We served a chive butter sauce with the little roasties and some simple veg – the recipe for the chive butter sauce is here.
As Rocket prepped the crust (with a little help from his lovely assistant) I’m handing over to him for the rest of this post…but whilst he is chatting maybe you’d like to listen along to what I woke up humming yesterday and what was on my mind when we were getting ready for lunch…I don’t know why it was in my head – it’s funny how that happens isn’t it?
For the stuffing finely chop a couple of bulbs of fennel and sweat off in some butter. Add some pernod or white wine and reduce, then a good splash of double cream. Add some cornflour mixed with a little milk to thicken the mixture. Finally season to taste and add some picked thyme. Set aside to cool.
As Poppy mentioned earlier, I tunnel boned the fish. Without wishing to state the obvious your fish needs to be fully intact to do this so make sure your fishmonger doesn’t gut or scale the fish for you. So snip the fins and with your sharpest filleting knife run the blade along the spine and follow the bones down to the bottom taking care not to cut through the belly skin. Cut through the bone as close to the head and tailfin as possible and remove. Carefully remove the stomach contents and wash the fish thoroughly. Check the flesh for any odd bones. Pat dry and fill with the cooled filling mixture. I ran a few stitches along the back to seal the stuffing in but remember to remove the thread once you’ve freed the fish from its salt oven.

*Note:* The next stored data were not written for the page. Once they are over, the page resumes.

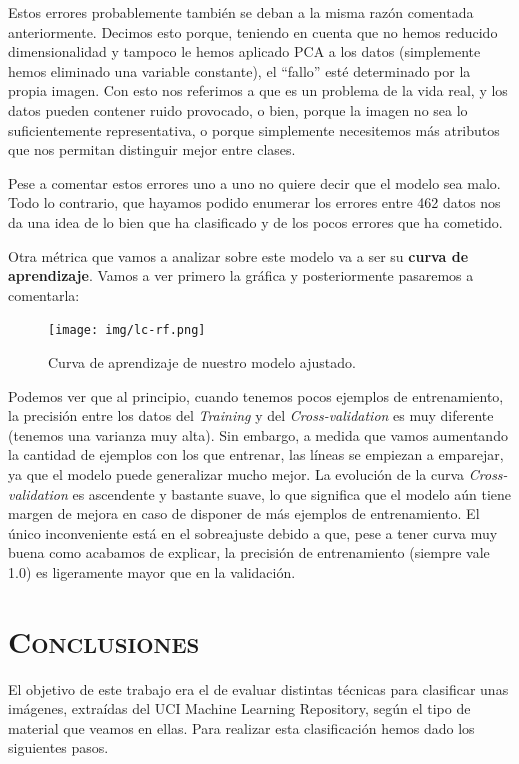 \documentclass[11pt,a4paper]{article}
\begin{document}
Estos errores probablemente también se deban a la misma razón comentada anteriormente. Decimos esto porque, teniendo en cuenta que no
hemos reducido dimensionalidad y tampoco le hemos aplicado PCA a los datos (simplemente hemos eliminado una variable constante), el ``fallo'' 
esté determinado por la propia imagen. Con esto nos referimos a que es un problema de la vida real, y los datos pueden contener ruido
provocado, o bien, porque la imagen no sea lo suficientemente representativa, o porque simplemente necesitemos más atributos que nos
permitan distinguir mejor entre clases.

Pese a comentar estos errores uno a uno no quiere decir que el modelo sea malo. Todo lo contrario, que hayamos podido enumerar los errores
entre 462 datos nos da una idea de lo bien que ha clasificado y de los pocos errores que ha cometido.

Otra métrica que vamos a analizar sobre este modelo va a ser su \textbf{curva de aprendizaje}. Vamos a ver primero la gráfica y
posteriormente pasaremos a comentarla:

\begin{figure}[H]
    \centering
    \texttt{[image: img/lc-rf.png]}
    \caption{Curva de aprendizaje de nuestro modelo ajustado.}
    \label{fig:lc-rf}
\end{figure}

Podemos ver que al principio, cuando tenemos pocos ejemplos de entrenamiento, la precisión entre los datos del \textit{Training} y del
\textit{Cross-validation} es muy diferente (tenemos una varianza muy alta). Sin embargo, a medida que vamos aumentando la cantidad de
ejemplos con los que entrenar, las líneas se empiezan a emparejar, ya que el modelo puede generalizar mucho mejor. La evolución de la curva
\textit{Cross-validation} es ascendente y bastante suave, lo que significa que el modelo aún tiene margen de mejora en caso de disponer de
más ejemplos de entrenamiento. El único inconveniente está en el sobreajuste debido a que, pese a tener curva muy buena como acabamos de
explicar, la precisión de entrenamiento (siempre vale 1.0) es ligeramente mayor que en la validación.

\newpage

\section{\textsc{Conclusiones}}

El objetivo de este trabajo era el de evaluar distintas técnicas para clasificar unas imágenes, extraídas del UCI Machine Learning
Repository, según el tipo de material que veamos en ellas. Para realizar esta clasificación hemos dado los siguientes pasos.
\end{document}
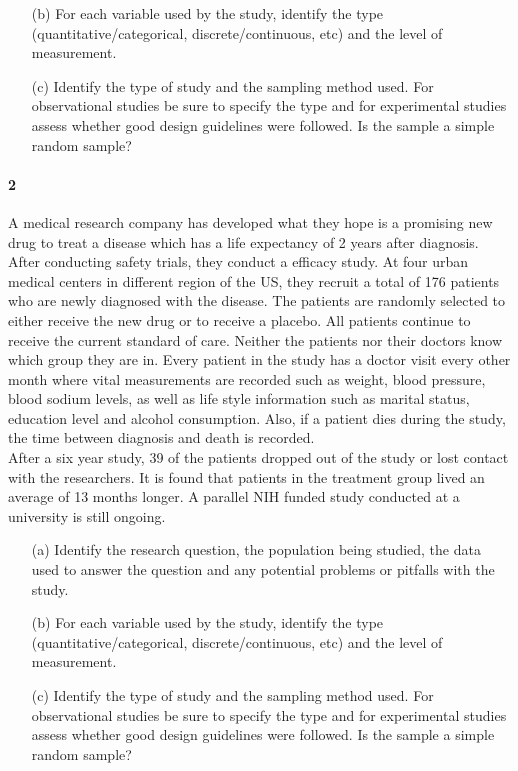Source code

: \documentclass{article}
\begin{document}
\begin{flushleft}
\begin{itemize}
\item[(b)] For each variable used by the study, identify the type (quantitative/categorical, discrete/continuous, etc) and the level of measurement.\\
\medskip
{}
\vspace{1.5in}
\item[(c)] Identify the type of study and the sampling method used. For observational studies be sure to specify the type and for experimental studies assess whether good design guidelines were followed. Is the sample a simple random sample? 
\end{itemize}



\newpage
\paragraph{2} A medical research company has developed what they hope is a promising new drug to treat a disease which has a life expectancy of 2 years after diagnosis. After conducting safety trials, they conduct a efficacy study. At four urban medical centers in different region of the US, they recruit a total of 176 patients who are newly diagnosed with the disease. The patients are randomly selected to either receive the new drug or to receive a placebo. All patients continue to receive the current standard of care. Neither the patients nor their doctors know which group they are in. Every patient in the study has a doctor visit every other month where vital measurements are recorded such as weight, blood pressure, blood sodium levels, as well as life style information such as marital status, education level and alcohol consumption. Also, if a patient dies during the study, the time between diagnosis and death is recorded.\\
\medskip
After a six year study, 39 of the patients dropped out of the study or lost contact with the researchers. It is found that patients in the treatment group lived an average of 13 months longer. A parallel NIH funded study conducted at a university is still ongoing.

\begin{itemize}
\item [(a)] Identify the research question, the population being studied, the data used to answer the question and any potential problems or pitfalls with the study.
\vspace{1.5in}
\item[(b)] For each variable used by the study, identify the type (quantitative/categorical, discrete/continuous, etc) and the level of measurement.
\vspace{1.5in}
\item[(c)] Identify the type of study and the sampling method used. For observational studies be sure to specify the type and for experimental studies assess whether good design guidelines were followed. Is the sample a simple random sample? 
\end{itemize}



\end{flushleft}
\end{document}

So – the salt crust……… I whisked 4 egg whites into soft peaks and added a mix of rock salt and fine salt. I also added some picked thyme. Now depending on the size of the beast you’re about to dress in its Sodium Chloride cloak you may have to tweak the quantities a little (and to be honest I’d underestimated just how much was needed for our bad boy!) But in essence you’re looking for a thick moist paste. Lay out a base of the salty mix, I then placed a few bay leaves on it followed by the Sea Bass. Cover with the remainder of the salt and pat the surface so it seals the fish. Some will say leave the head and tail exposed some say completely entomb. I went a little cheffy at Poppy’s behest and created scales with a spoon on the eggy saline overcoat.
It’s popped into oven on 190 degrees, Gas Mark 5 for 35 mins. One of the nice things about this method is that, when done, it will sit nicely on the top retaining it’s heat and moisture while you prepare yourselves for the grand undressing. When ready simply crack the salt crust and remove in large chunks, peel back the now leathery skin of the fish and tuck in to beautiful flesh.